How they've shifted over time
DMC entered EU-funded research through the lens of plant pathology and biocontrol — specifically the urgent threat Xylella fastidiosa poses to Andalusian olive production — with BIOVEXO starting in 2020. By 2021 their engagement had expanded into the circular economy space via Agro2Circular, shifting attention from disease management to resource recovery and waste valorisation across the agrifood sector. The trajectory suggests a broadening from a single-pest, field-biology focus toward systemic agrifood sustainability challenges that include both biological and material waste streams.
DMC appears to be expanding from niche crop-disease expertise into broader agrifood sustainability, making them a candidate partner for future projects combining agricultural resilience with circular economy or waste valorisation objectives.
How they like to work
DMC has never coordinated an H2020 project, operating exclusively as a participant or third party — a pattern consistent with a small specialist SME that contributes targeted expertise rather than managing large consortia. Despite only two projects, they have accumulated 53 unique consortium partners across 13 countries, which indicates they are embedded in genuinely large, multi-partner Innovation Actions rather than small bilateral work. This suggests DMC is sought out for specific regional or technical competencies and slots into consortia where their Andalusian agrifood context or biocontrol knowledge adds value that the lead partners cannot provide internally.
DMC has built a notably wide network for a two-project SME — 53 unique partners spanning 13 countries — reflecting participation in large Innovation Action consortia typical of Horizon 2020 agrifood calls. Their European footprint is real but relationship depth is unclear given no repeated partnerships are visible in the data.
What sets them apart
DMC occupies a specific niche that is hard to replicate: a private research SME physically situated in Andalusia with documented involvement in both Xylella biocontrol and agrifood circular economy — two of the most commercially and politically urgent topics in Southern European agriculture. For consortium builders targeting Mediterranean olive, fruit, or food processing sectors, DMC offers the combination of field-level credibility and EU project track record that a northern European lab simply cannot provide. Their SME status also makes them a straightforward fit for Innovation Action consortia that need practitioner-level partners alongside academic institutions.

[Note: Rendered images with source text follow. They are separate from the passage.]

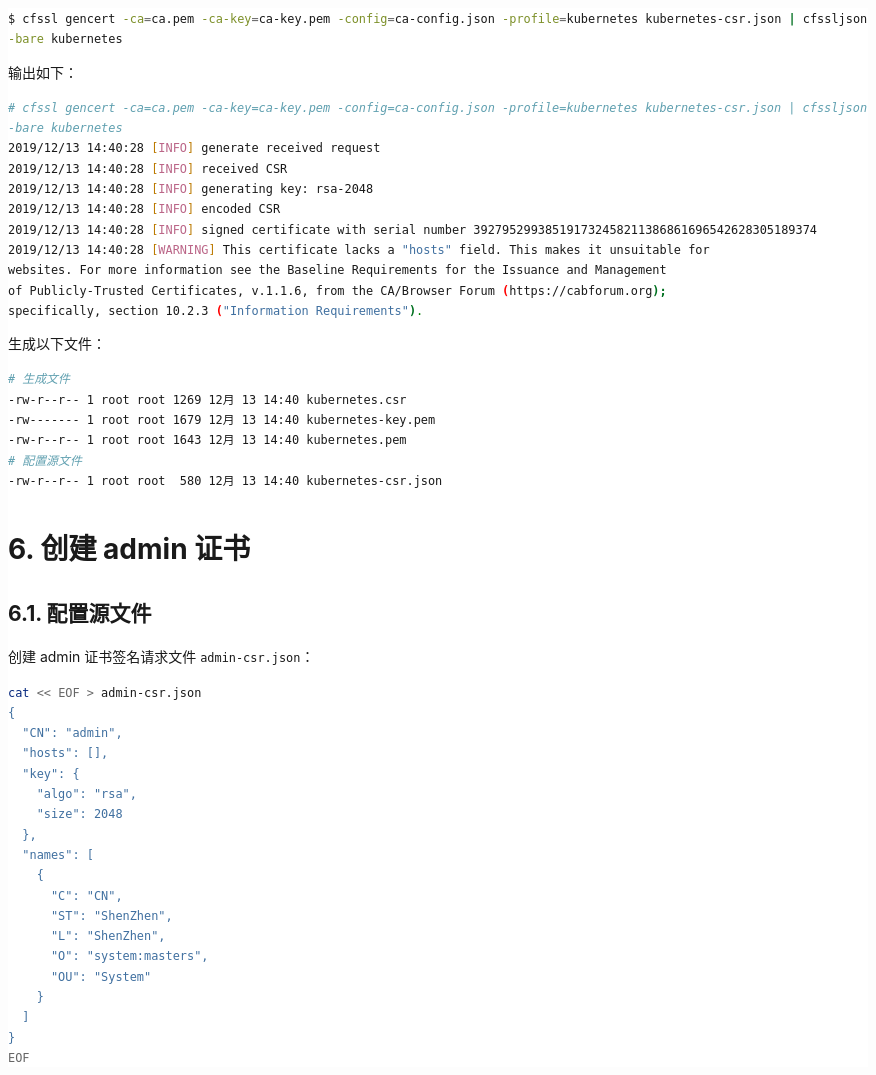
```bash
$ cfssl gencert -ca=ca.pem -ca-key=ca-key.pem -config=ca-config.json -profile=kubernetes kubernetes-csr.json | cfssljson -bare kubernetes
```

输出如下：

```bash
# cfssl gencert -ca=ca.pem -ca-key=ca-key.pem -config=ca-config.json -profile=kubernetes kubernetes-csr.json | cfssljson -bare kubernetes
2019/12/13 14:40:28 [INFO] generate received request
2019/12/13 14:40:28 [INFO] received CSR
2019/12/13 14:40:28 [INFO] generating key: rsa-2048
2019/12/13 14:40:28 [INFO] encoded CSR
2019/12/13 14:40:28 [INFO] signed certificate with serial number 392795299385191732458211386861696542628305189374
2019/12/13 14:40:28 [WARNING] This certificate lacks a "hosts" field. This makes it unsuitable for
websites. For more information see the Baseline Requirements for the Issuance and Management
of Publicly-Trusted Certificates, v.1.1.6, from the CA/Browser Forum (https://cabforum.org);
specifically, section 10.2.3 ("Information Requirements").
```

生成以下文件：

```bash
# 生成文件
-rw-r--r-- 1 root root 1269 12月 13 14:40 kubernetes.csr
-rw------- 1 root root 1679 12月 13 14:40 kubernetes-key.pem
-rw-r--r-- 1 root root 1643 12月 13 14:40 kubernetes.pem
# 配置源文件
-rw-r--r-- 1 root root  580 12月 13 14:40 kubernetes-csr.json
```

# 6. 创建 admin 证书

## 6.1. 配置源文件

创建 admin 证书签名请求文件 `admin-csr.json`：

```bash
cat << EOF > admin-csr.json
{
  "CN": "admin",
  "hosts": [],
  "key": {
    "algo": "rsa",
    "size": 2048
  },
  "names": [
    {
      "C": "CN",
      "ST": "ShenZhen",
      "L": "ShenZhen",
      "O": "system:masters",
      "OU": "System"
    }
  ]
}
EOF
```
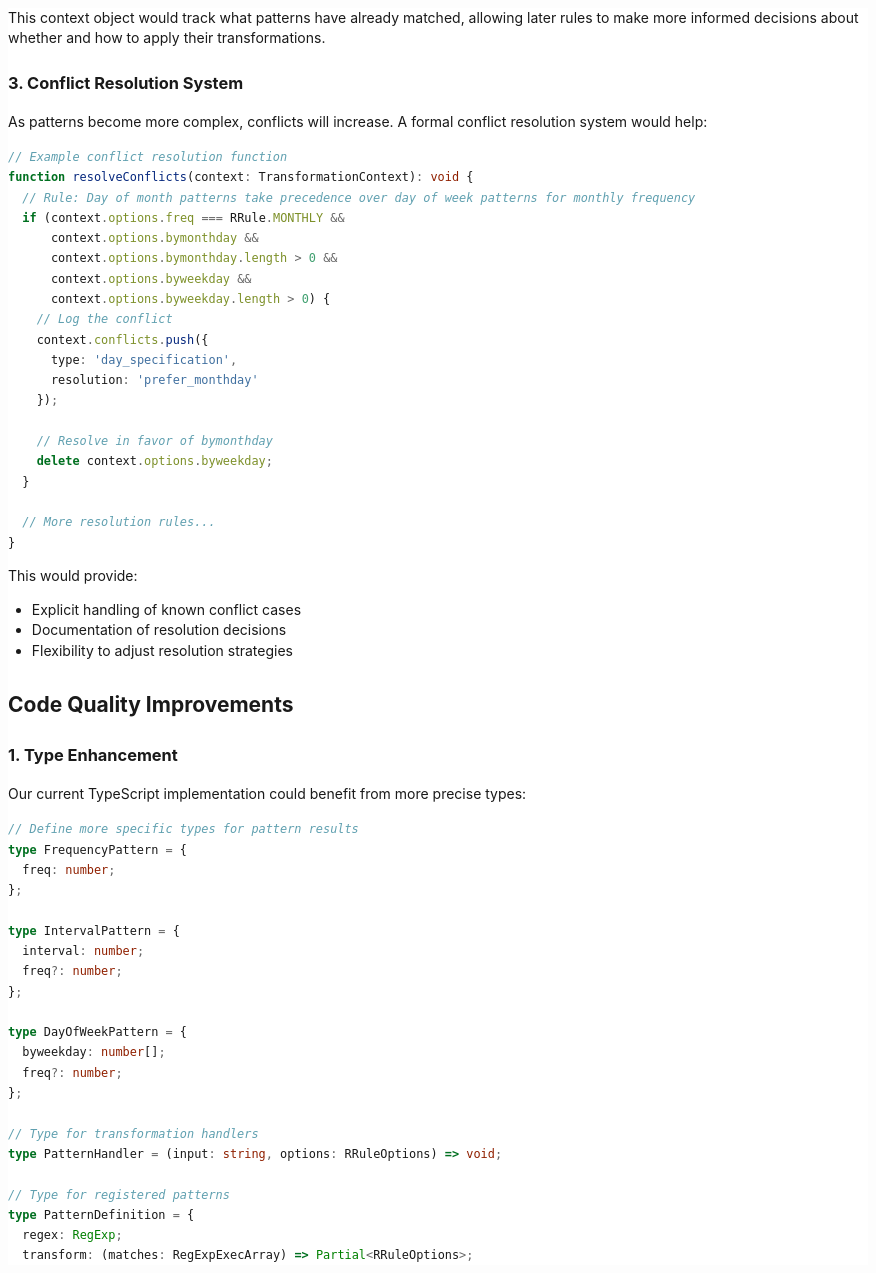 This context object would track what patterns have already matched, allowing later rules to make more informed decisions about whether and how to apply their transformations.

### 3. Conflict Resolution System

As patterns become more complex, conflicts will increase. A formal conflict resolution system would help:

```typescript
// Example conflict resolution function
function resolveConflicts(context: TransformationContext): void {
  // Rule: Day of month patterns take precedence over day of week patterns for monthly frequency
  if (context.options.freq === RRule.MONTHLY && 
      context.options.bymonthday && 
      context.options.bymonthday.length > 0 &&
      context.options.byweekday && 
      context.options.byweekday.length > 0) {
    // Log the conflict
    context.conflicts.push({
      type: 'day_specification',
      resolution: 'prefer_monthday'
    });
    
    // Resolve in favor of bymonthday
    delete context.options.byweekday;
  }
  
  // More resolution rules...
}
```

This would provide:
- Explicit handling of known conflict cases
- Documentation of resolution decisions
- Flexibility to adjust resolution strategies

## Code Quality Improvements

### 1. Type Enhancement

Our current TypeScript implementation could benefit from more precise types:

```typescript
// Define more specific types for pattern results
type FrequencyPattern = {
  freq: number;
};

type IntervalPattern = {
  interval: number;
  freq?: number;
};

type DayOfWeekPattern = {
  byweekday: number[];
  freq?: number;
};

// Type for transformation handlers
type PatternHandler = (input: string, options: RRuleOptions) => void;

// Type for registered patterns
type PatternDefinition = {
  regex: RegExp;
  transform: (matches: RegExpExecArray) => Partial<RRuleOptions>;
```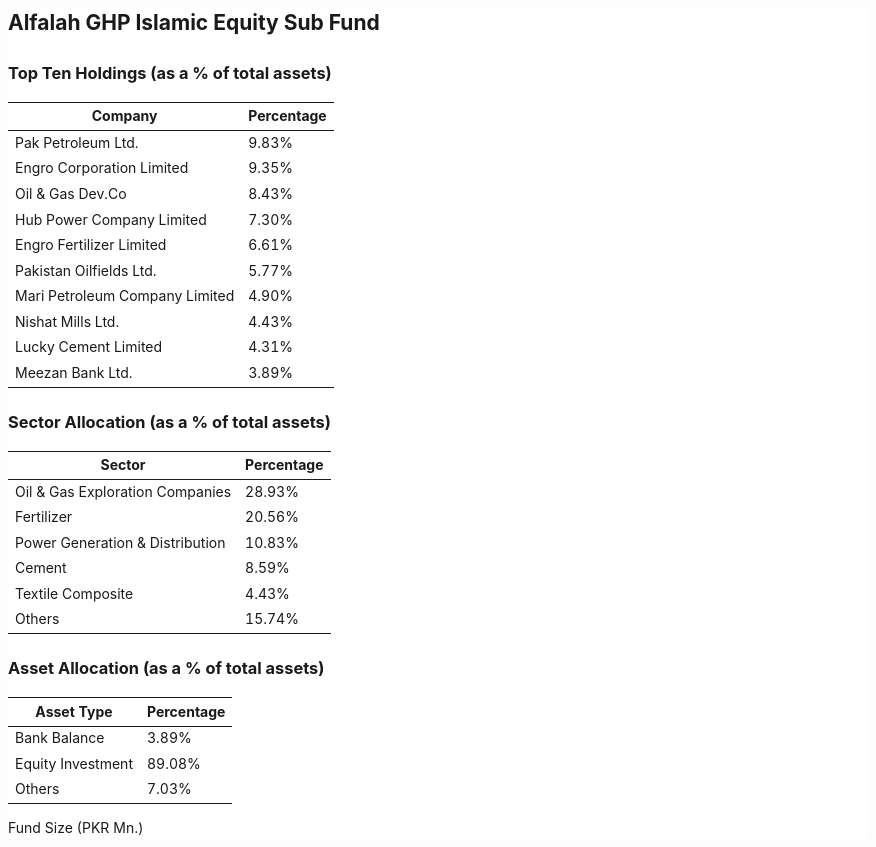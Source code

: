 ## Alfalah GHP Islamic Equity Sub Fund

### Top Ten Holdings (as a % of total assets)

| Company                        | Percentage |
| ------------------------------ | ---------- |
| Pak Petroleum Ltd.             | 9.83%      |
| Engro Corporation Limited      | 9.35%      |
| Oil & Gas Dev.Co               | 8.43%      |
| Hub Power Company Limited      | 7.30%      |
| Engro Fertilizer Limited       | 6.61%      |
| Pakistan Oilfields Ltd.        | 5.77%      |
| Mari Petroleum Company Limited | 4.90%      |
| Nishat Mills Ltd.              | 4.43%      |
| Lucky Cement Limited           | 4.31%      |
| Meezan Bank Ltd.               | 3.89%      |

### Sector Allocation (as a % of total assets)

| Sector                          | Percentage |
| ------------------------------- | ---------- |
| Oil & Gas Exploration Companies | 28.93%     |
| Fertilizer                      | 20.56%     |
| Power Generation & Distribution | 10.83%     |
| Cement                          | 8.59%      |
| Textile Composite               | 4.43%      |
| Others                          | 15.74%     |

### Asset Allocation (as a % of total assets)

| Asset Type        | Percentage |
| ----------------- | ---------- |
| Bank Balance      | 3.89%      |
| Equity Investment | 89.08%     |
| Others            | 7.03%      |

Fund Size (PKR Mn.)
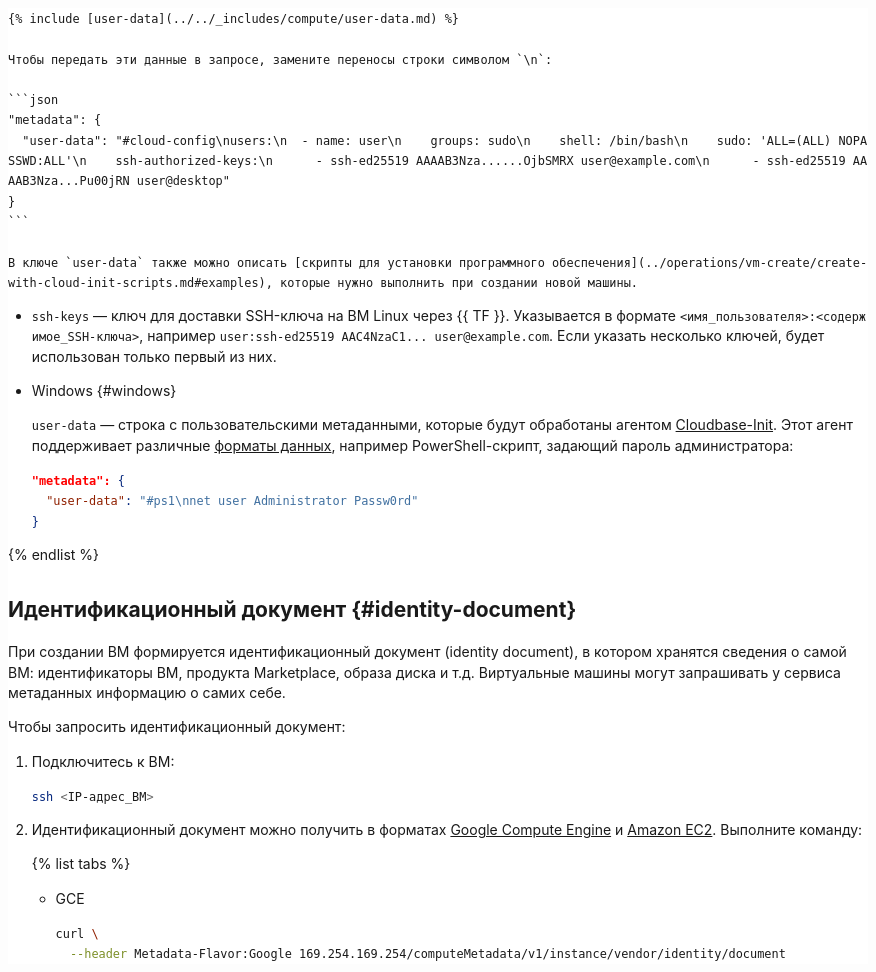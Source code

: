     {% include [user-data](../../_includes/compute/user-data.md) %}

    Чтобы передать эти данные в запросе, замените переносы строки символом `\n`:

    ```json
    "metadata": {
      "user-data": "#cloud-config\nusers:\n  - name: user\n    groups: sudo\n    shell: /bin/bash\n    sudo: 'ALL=(ALL) NOPASSWD:ALL'\n    ssh-authorized-keys:\n      - ssh-ed25519 AAAAB3Nza......OjbSMRX user@example.com\n      - ssh-ed25519 AAAAB3Nza...Pu00jRN user@desktop"
    }
    ```

    В ключе `user-data` также можно описать [скрипты для установки программного обеспечения](../operations/vm-create/create-with-cloud-init-scripts.md#examples), которые нужно выполнить при создании новой машины.

  * `ssh-keys` — ключ для доставки SSH-ключа на ВМ Linux через {{ TF }}. Указывается в формате `<имя_пользователя>:<содержимое_SSH-ключа>`, например `user:ssh-ed25519 AAC4NzaC1... user@example.com`. Если указать несколько ключей, будет использован только первый из них.

- Windows {#windows}

  `user-data` — строка с пользовательскими метаданными, которые будут обработаны агентом [Cloudbase-Init](https://cloudbase.it/cloudbase-init/). Этот агент поддерживает различные [форматы данных](https://cloudbase-init.readthedocs.io/en/latest/userdata.html), например PowerShell-скрипт, задающий пароль администратора:

  ```json
  "metadata": {
    "user-data": "#ps1\nnet user Administrator Passw0rd"
  }
  ```

{% endlist %}

## Идентификационный документ {#identity-document}

При создании ВМ формируется идентификационный документ (identity document), в котором хранятся сведения о самой ВМ: идентификаторы ВМ, продукта Marketplace, образа диска и т.д. Виртуальные машины могут запрашивать у сервиса метаданных информацию о самих себе.

Чтобы запросить идентификационный документ:

1. Подключитесь к ВМ:

   ```bash
   ssh <IP-адрес_ВМ>
   ```

1. Идентификационный документ можно получить в форматах [Google Compute Engine](../operations/vm-info/get-info.md#gce-metadata) и [Amazon EC2](../operations/vm-info/get-info.md#ec2-metadata). Выполните команду:

   {% list tabs %}

   - GCE

     ```bash
     curl \
       --header Metadata-Flavor:Google 169.254.169.254/computeMetadata/v1/instance/vendor/identity/document
     ```
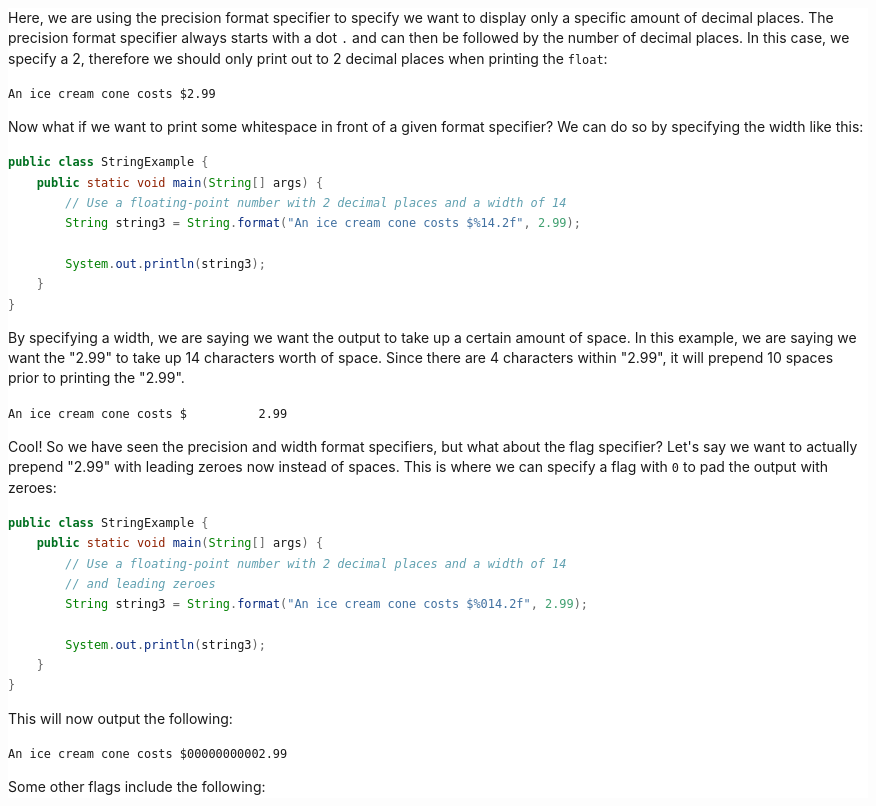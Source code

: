 Here, we are using the precision format specifier to specify we want to display
only a specific amount of decimal places. The precision format specifier always
starts with a dot `.` and can then be followed by the number of decimal places.
In this case, we specify a 2, therefore we should only print out to 2 decimal
places when printing the `float`:

```text
An ice cream cone costs $2.99
```

Now what if we want to print some whitespace in front of a given format
specifier? We can do so by specifying the width like this:

```java
public class StringExample {
    public static void main(String[] args) {
        // Use a floating-point number with 2 decimal places and a width of 14
        String string3 = String.format("An ice cream cone costs $%14.2f", 2.99);

        System.out.println(string3);
    }
}
```

By specifying a width, we are saying we want the output to take up a certain
amount of space. In this example, we are saying we want the "2.99" to take up 14
characters worth of space. Since there are 4 characters within "2.99", it will
prepend 10 spaces prior to printing the "2.99".

```text
An ice cream cone costs $          2.99
```

Cool! So we have seen the precision and width format specifiers, but what about
the flag specifier? Let's say we want to actually prepend "2.99" with leading
zeroes now instead of spaces. This is where we can specify a flag with `0` to
pad the output with zeroes:

```java
public class StringExample {
    public static void main(String[] args) {
        // Use a floating-point number with 2 decimal places and a width of 14
        // and leading zeroes
        String string3 = String.format("An ice cream cone costs $%014.2f", 2.99);

        System.out.println(string3);
    }
}
```

This will now output the following:

```text
An ice cream cone costs $00000000002.99
```

Some other flags include the following:
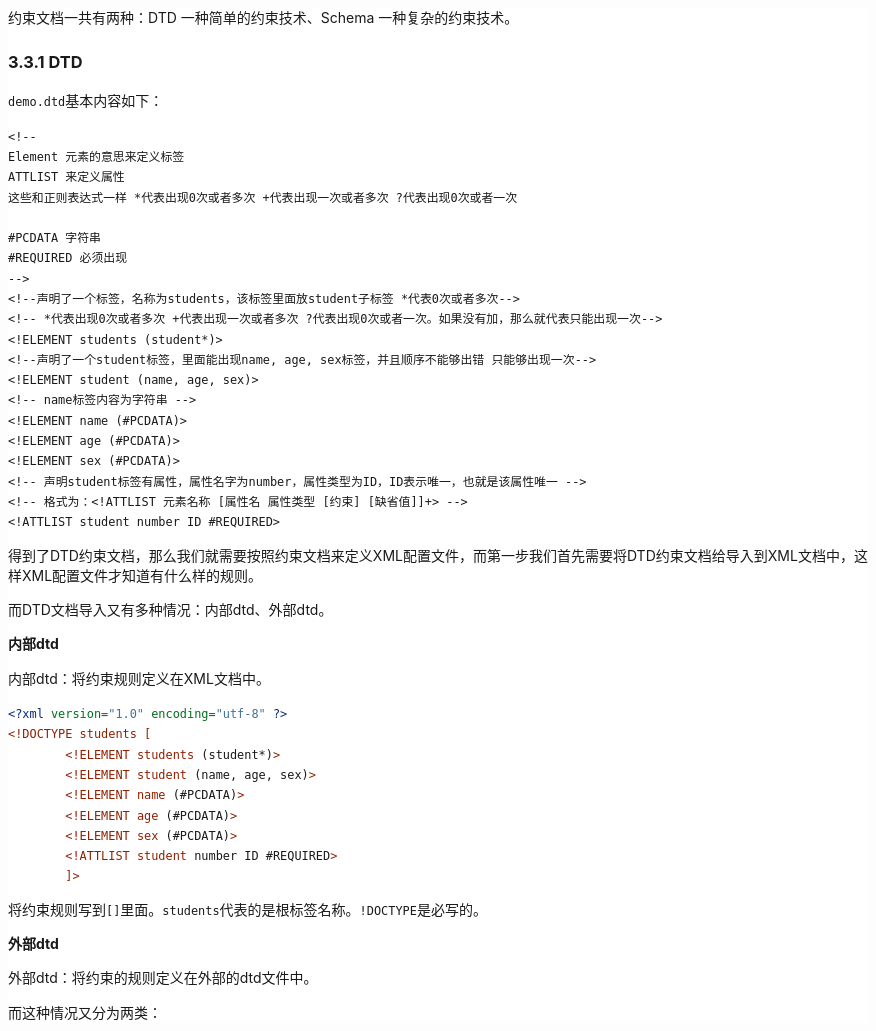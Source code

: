 约束文档一共有两种：DTD 一种简单的约束技术、Schema 一种复杂的约束技术。

### 3.3.1 DTD

`demo.dtd`基本内容如下：

```xml-dtd
<!-- 
Element 元素的意思来定义标签
ATTLIST 来定义属性
这些和正则表达式一样 *代表出现0次或者多次 +代表出现一次或者多次 ?代表出现0次或者一次

#PCDATA 字符串
#REQUIRED 必须出现
-->
<!--声明了一个标签，名称为students，该标签里面放student子标签 *代表0次或者多次-->
<!-- *代表出现0次或者多次 +代表出现一次或者多次 ?代表出现0次或者一次。如果没有加，那么就代表只能出现一次-->
<!ELEMENT students (student*)>
<!--声明了一个student标签，里面能出现name, age, sex标签，并且顺序不能够出错 只能够出现一次-->
<!ELEMENT student (name, age, sex)>	
<!-- name标签内容为字符串 -->
<!ELEMENT name (#PCDATA)>
<!ELEMENT age (#PCDATA)>
<!ELEMENT sex (#PCDATA)>
<!-- 声明student标签有属性，属性名字为number，属性类型为ID，ID表示唯一，也就是该属性唯一 -->
<!-- 格式为：<!ATTLIST 元素名称 [属性名 属性类型 [约束] [缺省值]]+> -->
<!ATTLIST student number ID #REQUIRED>	
```

得到了DTD约束文档，那么我们就需要按照约束文档来定义XML配置文件，而第一步我们首先需要将DTD约束文档给导入到XML文档中，这样XML配置文件才知道有什么样的规则。

而DTD文档导入又有多种情况：内部dtd、外部dtd。

**内部dtd**

内部dtd：将约束规则定义在XML文档中。

```xml
<?xml version="1.0" encoding="utf-8" ?>
<!DOCTYPE students [
		<!ELEMENT students (student*)>
		<!ELEMENT student (name, age, sex)>
		<!ELEMENT name (#PCDATA)>
		<!ELEMENT age (#PCDATA)>
		<!ELEMENT sex (#PCDATA)>
		<!ATTLIST student number ID #REQUIRED>
		]>
```

将约束规则写到`[]`里面。`students`代表的是根标签名称。`!DOCTYPE`是必写的。

**外部dtd**

外部dtd：将约束的规则定义在外部的dtd文件中。

而这种情况又分为两类：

Highlights from their portfolio
- Agro2CircularTheir only directly funded project (EUR 458,263) and their most ambitious scope — a territorial circular economy system for the entire agrifood residue chain including multilayer plastics, with a digitalisation component.
- BIOVEXOAddresses Xylella fastidiosa, one of the most economically destructive plant pathogens in Europe, with direct relevance to Andalusia's multi-billion-euro olive industry — a highly applied, regionally strategic project.